Le montant est variable et dépend de la situation individuelle, du projet professionnel et de la disponibilité budgétaire locale. Ce n’est pas automatique — il faut en faire la demande auprès de votre conseiller avec un projet bien argumenté.
La Préparation Opérationnelle à l’Emploi
La POE (Préparation Opérationnelle à l’Emploi) est moins connue. Elle permet à un employeur qui souhaite recruter un demandeur d’emploi de faire financer une formation de préparation au poste — jusqu’à 400 heures — par France Travail.
Pour le demandeur d’emploi, c’est une façon de monter en compétences sur un poste précis avec un emploi quasi-garanti à la clé. Pour l’employeur, le financement est intégral.
L’Agefiph et le Fiphfp : pour les personnes en situation de handicap
L’Agefiph finance des formations professionnelles pour les personnes handicapées travaillant dans le secteur privé. Le Fiphfp fait de même pour le secteur public.
Ces deux organismes sont souvent ignorés par les personnes concernées qui ne savent pas qu’elles y ont droit.
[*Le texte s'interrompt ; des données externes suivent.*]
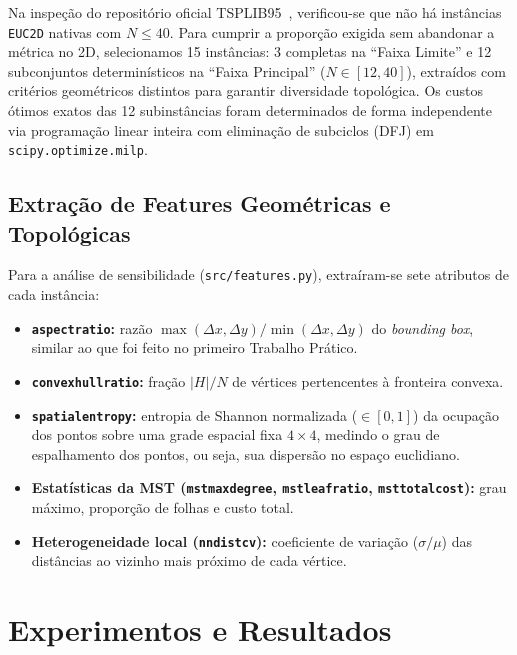 \documentclass[12pt,a4paper]{article}
\renewcommand{\_}{\origunderscore\hspace{0pt}}
\begin{document}
Na inspeção do repositório oficial TSPLIB95~\cite{reinelt1991}, verificou-se que não há instâncias \texttt{EUC\_2D} nativas com $N \le 40$. Para cumprir a proporção exigida sem abandonar a métrica no 2D, selecionamos 15 instâncias: 3 completas na ``Faixa Limite'' e 12 subconjuntos determinísticos na ``Faixa Principal'' ($N \in [12, 40]$), extraídos com critérios geométricos distintos para garantir diversidade topológica. Os custos ótimos exatos das 12 subinstâncias foram determinados de forma independente via programação linear inteira com eliminação de subciclos (DFJ) em \texttt{scipy.optimize.milp}.

\subsection{Extração de Features Geométricas e Topológicas}
Para a análise de sensibilidade (\texttt{src/features.py}), extraíram-se sete atributos de cada instância:
\begin{itemize}
    \item \textbf{\texttt{aspect\_ratio}:} razão $\max(\Delta x, \Delta y) / \min(\Delta x, \Delta y)$ do \textit{bounding box}, similar ao que foi feito no primeiro Trabalho Prático.
    \item \textbf{\texttt{convex\_hull\_ratio}:} fração $|H|/N$ de vértices pertencentes à fronteira convexa.
    \item \textbf{\texttt{spatial\_entropy}:} entropia de Shannon normalizada ($\in [0, 1]$) da ocupação dos pontos sobre uma grade espacial fixa $4 \times 4$, medindo o grau de espalhamento dos pontos, ou seja, sua dispersão no espaço euclidiano.
    \item \textbf{Estatísticas da MST (\texttt{mst\_max\_degree}, \texttt{mst\_leaf\_ratio}, \texttt{mst\_total\_cost}):} grau máximo, proporção de folhas e custo total.
    \item \textbf{Heterogeneidade local (\texttt{nn\_dist\_cv}):} coeficiente de variação ($\sigma / \mu$) das distâncias ao vizinho mais próximo de cada vértice.
\end{itemize}

\section{Experimentos e Resultados}
\end{document}
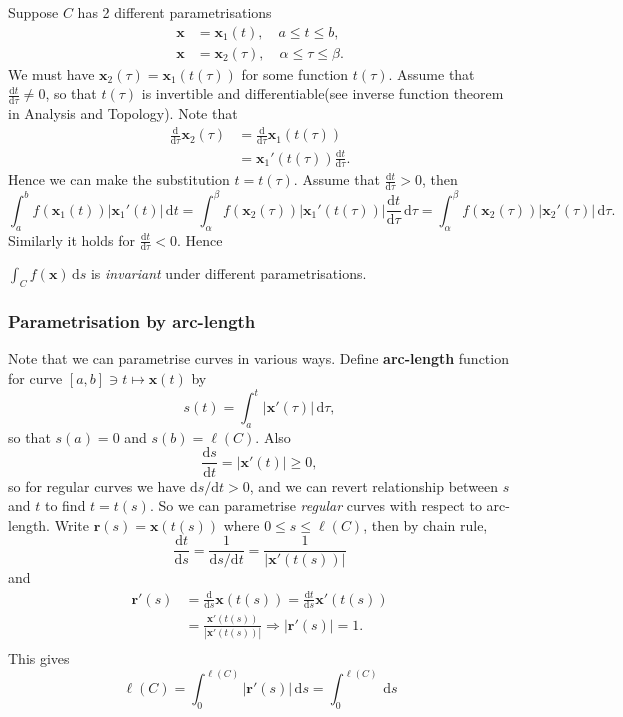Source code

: Suppose $C$ has 2 different parametrisations
\begin{align*}
    \mathbf{x} &= \mathbf{x}_1(t), \quad a\le t\le b,\\
    \mathbf{x} &= \mathbf{x}_2(\tau),\quad \alpha\le \tau\le \beta.
\end{align*}
We must have $ \mathbf{x}_2(\tau) = \mathbf{x}_1(t(\tau)) $ for some function $t(\tau)$. Assume that $ \frac{\mathrm{d}t}{\mathrm{d}\tau}\neq 0  $, so that $ t(\tau) $ is invertible and differentiable(see inverse function theorem in Analysis and Topology). Note that 
\begin{align*}
    \frac{\mathrm{d}}{\mathrm{d}\tau} \mathbf{x}_2(\tau) &= \frac{\mathrm{d}}{\mathrm{d}\tau} \mathbf{x}_1(t(\tau))\\
    &= \mathbf{x}_1'(t(\tau)) \frac{\mathrm{d}t}{\mathrm{d}\tau}.  
\end{align*}
Hence we can make the substitution $ t=t(\tau) $. Assume that $ \frac{\mathrm{d}t}{\mathrm{d}\tau}>0  $, then 
\[
    \int_{a}^{b} f(\mathbf{x}_1(t)) |\mathbf{x}_1'(t)| \,\mathrm{d}t = \int_{\alpha}^{\beta} f(\mathbf{x}_2(\tau))|\mathbf{x}_1'(t(\tau))| \frac{\mathrm{d}t}{\mathrm{d}\tau}  \,\mathrm{d}\tau = \int_{\alpha}^{\beta} f(\mathbf{x}_2(\tau))|\mathbf{x}_2'(\tau)| \,\mathrm{d}\tau.
\]
Similarly it holds for $ \frac{\mathrm{d}t}{\mathrm{d}\tau}<0  $. Hence
\begin{proposition}\label{prop:change of parametrisations}
    $ \displaystyle \int_{C} f(\mathbf{x}) \,\mathrm{d}s $ is \textit{invariant} under different parametrisations.
\end{proposition}

\subsubsection*{Parametrisation by arc-length}
Note that we can parametrise curves in various ways. Define \textbf{arc-length} function for curve $ [a,b]\ni t \mapsto \mathbf{x}(t) $ by 
\[
    s(t) = \int_{a}^{t} \left| \mathbf{x}'(\tau) \right| \,\mathrm{d}\tau,
\]
so that $s(a)=0$ and $ s(b)=\ell (C) $. Also 
\[
    \frac{\mathrm{d}s}{\mathrm{d}t} = \left| \mathbf{x}'(t) \right| \ge 0, 
\]
so for regular curves we have $ \mathrm{d} s/\mathrm{d} t >0 $, and we can revert relationship between $s$ and $t$ to find $t=t(s)$. So we can parametrise \textit{regular} curves with respect to arc-length. Write $ \mathbf{r}(s)=\mathbf{x}(t(s)) $ where $ 0\le s\le \ell (C) $, then by chain rule, 
\[
    \frac{\mathrm{d}t}{\mathrm{d}s} = \frac{1}{\mathrm{d} s/\mathrm{d} t} = \frac{1}{\left| \mathbf{x}'(t(s)) \right| }
\]
and 
\begin{align*}
    \mathbf{r}'(s)&= \frac{\mathrm{d}}{\mathrm{d}s}\mathbf{x}(t(s))=\frac{\mathrm{d}t}{\mathrm{d}s}\mathbf{x}'(t(s))\\ 
    &= \frac{\mathbf{x}'(t(s))}{\left| \mathbf{x}'(t(s)) \right|} \Longrightarrow \left| \mathbf{r}'(s) \right| =1. \\ 
\end{align*}
This gives 
\[
    \ell (C) = \int_{0}^{\ell (C)} \left| \mathbf{r}'(s) \right| \,\mathrm{d}s = \int_{0}^{\ell (C)} \,\mathrm{d}s
\]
Les montants peuvent être très importants — plusieurs milliers d’euros par an — et les critères d’accès moins restrictifs qu’on ne l’imagine.
Si vous êtes reconnu travailleur handicapé (RQTH), renseignez-vous systématiquement auprès de l’Agefiph avant tout autre dispositif.
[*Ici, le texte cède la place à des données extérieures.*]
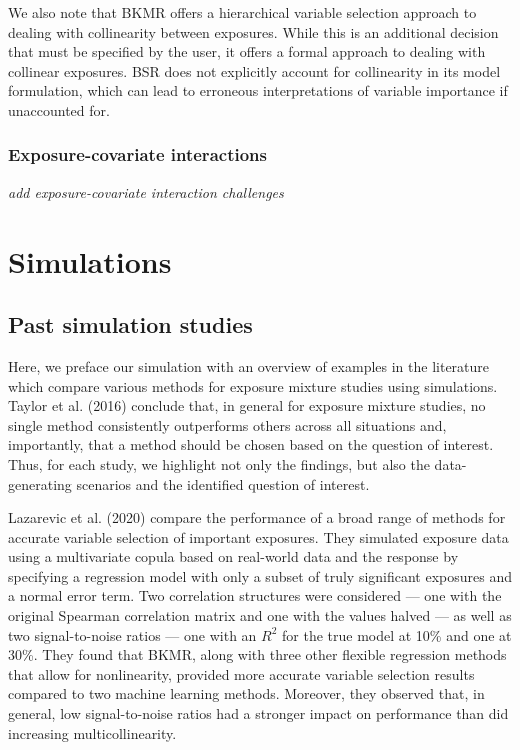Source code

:\documentclass[12pt, twoside]{amherstthesis}
\begin{document}
We also note that BKMR offers a hierarchical variable selection approach to dealing with collinearity between exposures. While this is an additional decision that must be specified by the user, it offers a formal approach to dealing with collinear exposures. BSR does not explicitly account for collinearity in its model formulation, which can lead to erroneous interpretations of variable importance if unaccounted for.

\hypertarget{exposure-covariate-interactions}{%
\subsection{Exposure-covariate interactions}\label{exposure-covariate-interactions}}

\emph{add exposure-covariate interaction challenges}

\hypertarget{sims}{%
\chapter{Simulations}\label{sims}}

\hypertarget{past-simulation-studies}{%
\section{Past simulation studies}\label{past-simulation-studies}}

Here, we preface our simulation with an overview of examples in the literature which compare various methods for exposure mixture studies using simulations. Taylor et al. (2016) conclude that, in general for exposure mixture studies, no single method consistently outperforms others across all situations and, importantly, that a method should be chosen based on the question of interest. Thus, for each study, we highlight not only the findings, but also the data-generating scenarios and the identified question of interest.

Lazarevic et al. (2020) compare the performance of a broad range of methods for accurate variable selection of important exposures. They simulated exposure data using a multivariate copula based on real-world data and the response by specifying a regression model with only a subset of truly significant exposures and a normal error term. Two correlation structures were considered --- one with the original Spearman correlation matrix and one with the values halved --- as well as two signal-to-noise ratios --- one with an \(R^2\) for the true model at 10\% and one at 30\%. They found that BKMR, along with three other flexible regression methods that allow for nonlinearity, provided more accurate variable selection results compared to two machine learning methods. Moreover, they observed that, in general, low signal-to-noise ratios had a stronger impact on performance than did increasing multicollinearity.
\end{document}
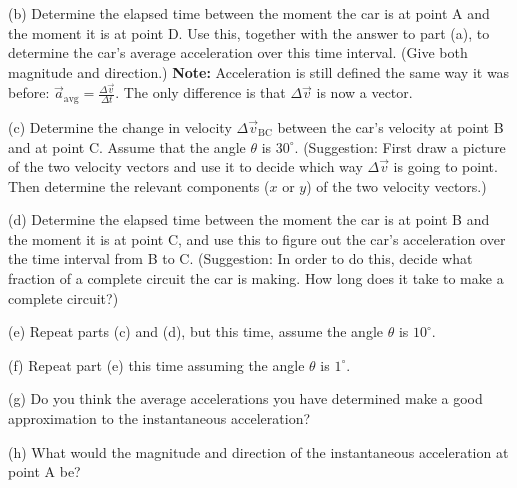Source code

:\vfil

(b) Determine the elapsed time between the moment the car is at point A
and the moment it is at point D.  Use this, together with the answer to part (a), to determine
the car's average acceleration over this time interval.  (Give both magnitude
and direction.)  {\bf Note:} Acceleration is still defined the same
way it was before: ${\vec a}_{\mathrm{avg}}=\frac{\Delta \vec v}{\Delta t}$.
The only difference is that $\Delta{\vec v}$ is now a vector.


\vfil\eject

(c) Determine the change in velocity $\Delta {\vec v}_\mathrm{BC}$ between the
car's velocity at point B and at point C.  Assume that the angle $\theta$
is $30^\circ$.  (Suggestion: First draw a picture of the two
velocity vectors and use it to decide which way
$\Delta{\vec v}$ is going to point.  Then determine the relevant
components ($x$ or $y$) of the two velocity vectors.)

\vfil

(d) Determine the elapsed time between the moment the car is at
point B and the moment it is at point C, and use this to figure out
the car's acceleration over the time interval from B to C.
(Suggestion: In order to do this, decide what fraction of a complete
circuit the car is making.  How long does it take to make a complete circuit?)

\vfil\eject

(e) Repeat parts (c) and (d), but this time, assume the angle $\theta$ is 
$10^\circ$.

\vfil

(f) Repeat part (e) this time assuming the angle $\theta$ is 
$1^\circ$.

\vfil

(g) Do you think the average accelerations you have determined make a good
approximation to the instantaneous acceleration?

\vskip 0.8in

(h) What would the magnitude and direction of the instantaneous acceleration
at point A be?

\vskip 0.8in\eject

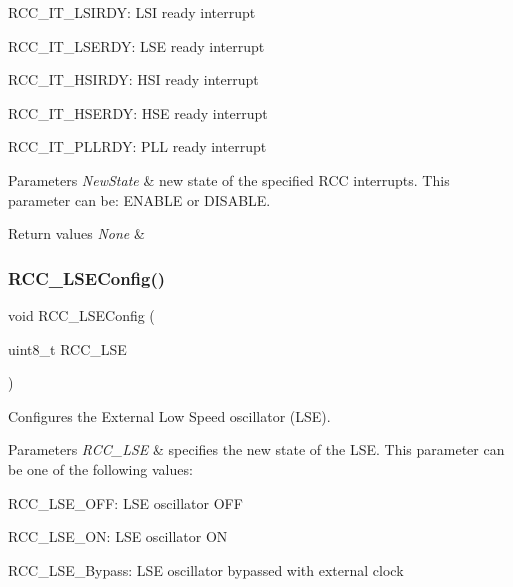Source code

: \begin{DoxyItemize}
\item R\+C\+C\+\_\+\+I\+T\+\_\+\+L\+S\+I\+R\+DY\+: L\+SI ready interrupt \item R\+C\+C\+\_\+\+I\+T\+\_\+\+L\+S\+E\+R\+DY\+: L\+SE ready interrupt \item R\+C\+C\+\_\+\+I\+T\+\_\+\+H\+S\+I\+R\+DY\+: H\+SI ready interrupt \item R\+C\+C\+\_\+\+I\+T\+\_\+\+H\+S\+E\+R\+DY\+: H\+SE ready interrupt \item R\+C\+C\+\_\+\+I\+T\+\_\+\+P\+L\+L\+R\+DY\+: P\+LL ready interrupt\end{DoxyItemize}

\begin{DoxyParams}{Parameters}
{\em New\+State} & new state of the specified R\+CC interrupts. This parameter can be\+: E\+N\+A\+B\+LE or D\+I\+S\+A\+B\+LE. \\
\hline
\end{DoxyParams}

\begin{DoxyRetVals}{Return values}
{\em None} & \\
\hline
\end{DoxyRetVals}
\mbox{\label{group___r_c_c___exported___functions_ga65209ab5c3589b249c7d70f978735ca6}} 
\subsubsection{\texorpdfstring{RCC\_LSEConfig()}{RCC\_LSEConfig()}}
{\footnotesize\ttfamily void R\+C\+C\+\_\+\+L\+S\+E\+Config (\begin{DoxyParamCaption}\item[{uint8\+\_\+t}]{R\+C\+C\+\_\+\+L\+SE }\end{DoxyParamCaption})}



Configures the External Low Speed oscillator (L\+SE). 


\begin{DoxyParams}{Parameters}
{\em R\+C\+C\+\_\+\+L\+SE} & specifies the new state of the L\+SE. This parameter can be one of the following values\+: \begin{DoxyItemize}
\item R\+C\+C\+\_\+\+L\+S\+E\+\_\+\+O\+FF\+: L\+SE oscillator O\+FF \item R\+C\+C\+\_\+\+L\+S\+E\+\_\+\+ON\+: L\+SE oscillator ON \item R\+C\+C\+\_\+\+L\+S\+E\+\_\+\+Bypass\+: L\+SE oscillator bypassed with external clock \end{DoxyItemize}
\\
\hline
\end{DoxyParams}

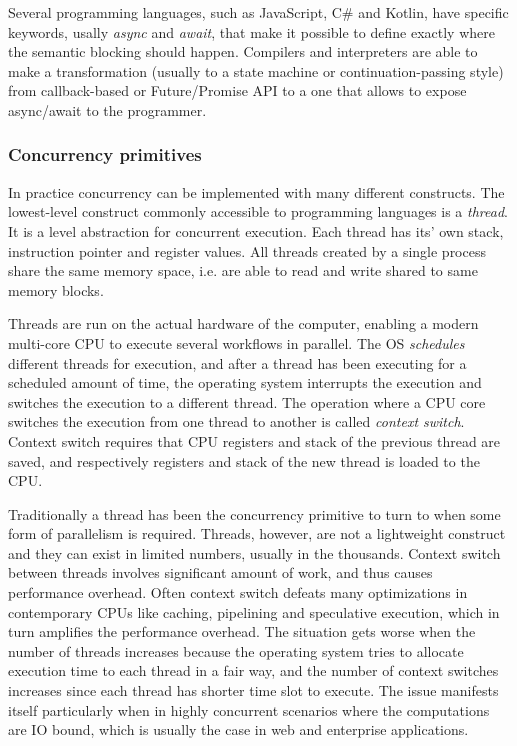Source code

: Several programming languages, such as JavaScript, C\# and Kotlin, have specific keywords, usally \textit{async} and \textit{await}, that make it possible to define exactly where the semantic blocking should happen. Compilers and interpreters are able to make a transformation (usually to a state machine or continuation-passing style) from callback-based or Future/Promise API to a one that allows to expose async/await to the programmer.


\subsubsection{Concurrency primitives}
In practice concurrency can be implemented with many different constructs. The lowest-level construct commonly accessible to programming languages is a \textit{thread}. It is a  level abstraction for concurrent execution. Each thread has its' own stack, instruction pointer and  register values. All threads created by a single process share the same memory space, i.e. are able to read and write shared to same memory blocks.

Threads are run on the actual hardware of the computer, enabling a modern multi-core CPU to execute several workflows in parallel. The OS \textit{schedules} different threads for execution, and after a thread has been executing for a scheduled amount of time, the operating system interrupts the execution and switches the execution to a different thread. The operation where a CPU core switches the execution from one thread to another is called \textit{context switch}. Context switch requires that CPU registers and stack of the previous thread are saved, and respectively registers and stack of the new thread is loaded to the CPU.

Traditionally a thread has been the concurrency primitive to turn to when some form of parallelism is required. Threads, however, are not a lightweight construct and they can exist in limited numbers, usually in the thousands. Context switch between threads involves significant amount of work, and thus causes performance overhead. Often context switch defeats many optimizations in contemporary CPUs like caching, pipelining and speculative execution, which in turn amplifies the performance overhead. The situation gets worse when the number of threads increases because the operating system tries to allocate execution time to each thread in a fair way, and the number of context switches increases since each thread has shorter time slot to execute. The issue manifests itself particularly when in highly concurrent scenarios where the computations are IO bound, which is usually the case in web and enterprise applications.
Les fondations et associations sectorielles
Moins structurés que les dispositifs institutionnels, mais parfois très généreux :
Les grandes entreprises ont souvent des fondations d’entreprise qui accordent des bourses de formation à leurs anciens salariés ou à des professionnels de leur secteur.
Certaines associations professionnelles et ordres (médecins, avocats, architectes, experts-comptables…) proposent des fonds de formation à leurs membres ou à des étudiants du secteur.
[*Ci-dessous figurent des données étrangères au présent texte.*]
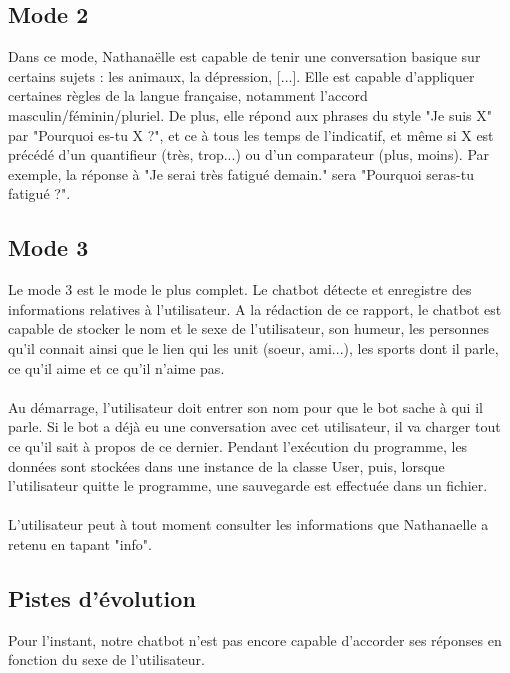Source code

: \documentclass[paper=a4, fontsize=11pt]{article}
\begin{document}
\subsection{Mode 2}

Dans ce mode, Nathanaëlle est capable de tenir une conversation basique sur certains sujets : les animaux, la dépression, [...]. Elle est capable d'appliquer certaines règles de la langue française, notamment l'accord masculin/féminin/pluriel. De plus, elle répond aux phrases du style "Je suis X" par "Pourquoi es-tu X ?", et ce à tous les temps de l'indicatif, et même si X est précédé d'un quantifieur (très, trop...) ou d'un comparateur (plus, moins). Par exemple, la réponse à "Je serai très fatigué demain." sera "Pourquoi seras-tu fatigué ?".

\subsection{Mode 3}

Le mode 3 est le mode le plus complet. Le chatbot détecte et enregistre des informations relatives à l'utilisateur. A la rédaction de ce rapport, le chatbot est capable de stocker le nom et le sexe de l'utilisateur, son humeur, les personnes qu'il connait ainsi que le lien qui les unit (soeur, ami...), les sports dont il parle, ce qu'il aime et ce qu'il n'aime pas.
\paragraph{} Au démarrage, l'utilisateur doit entrer son nom pour que le bot sache à qui il parle. Si le bot a déjà eu une conversation avec cet utilisateur, il va charger tout ce qu'il sait à propos de ce dernier. Pendant l'exécution du programme, les données sont stockées dans une instance de la classe User, puis, lorsque l'utilisateur quitte le programme, une sauvegarde est effectuée dans un fichier.
\paragraph{} L'utilisateur peut à tout moment consulter les informations que Nathanaelle a retenu en tapant "info".

\subsection{Pistes d'évolution}

Pour l'instant, notre chatbot n'est pas encore capable d'accorder ses réponses en fonction du sexe de l'utilisateur.
\end{document}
Les chambres de métiers et de l’artisanat ont des dispositifs pour les artisans et les chefs de petites entreprises.
Recherchez les associations liées à votre secteur d’activité — une recherche Google suffit souvent pour trouver des dispositifs dont vous ignorez l’existence.
Combiner plusieurs financements : la stratégie optimale
Je le vois régulièrement dans mes accompagnements : les personnes qui accèdent aux formations les plus coûteuses sont celles qui ont appris à combiner plusieurs sources de financement.
Un exemple concret : une reconversion vers le métier d’infirmier pour un aide-soignant de 35 ans.
- Le Projet de Transition Professionnelle couvre les frais pédagogiques et maintient le salaire
- Le CPF abonde les frais de soutien scolaire non couverts
- La région couvre les frais de transport et d’hébergement via une aide spécifique aux formations sanitaires et sociales
Total restant à charge : zéro euro. Trois dispositifs combinés.
La clé est de consulter tous les acteurs compétents avant de décider d’une stratégie : votre service RH, votre OPCO, France Travail (si demandeur d’emploi), et votre Conseil Régional. Un conseiller en évolution professionnelle (CEP) — gratuit, disponible via Transitions Pro ou France Travail — peut faire cette cartographie pour vous.
Ne partez pas du principe que votre formation est trop chère ou que vous ne trouverez pas de financement. Dans la grande majorité des cas, il existe une solution — elle demande simplement d’être cherchée.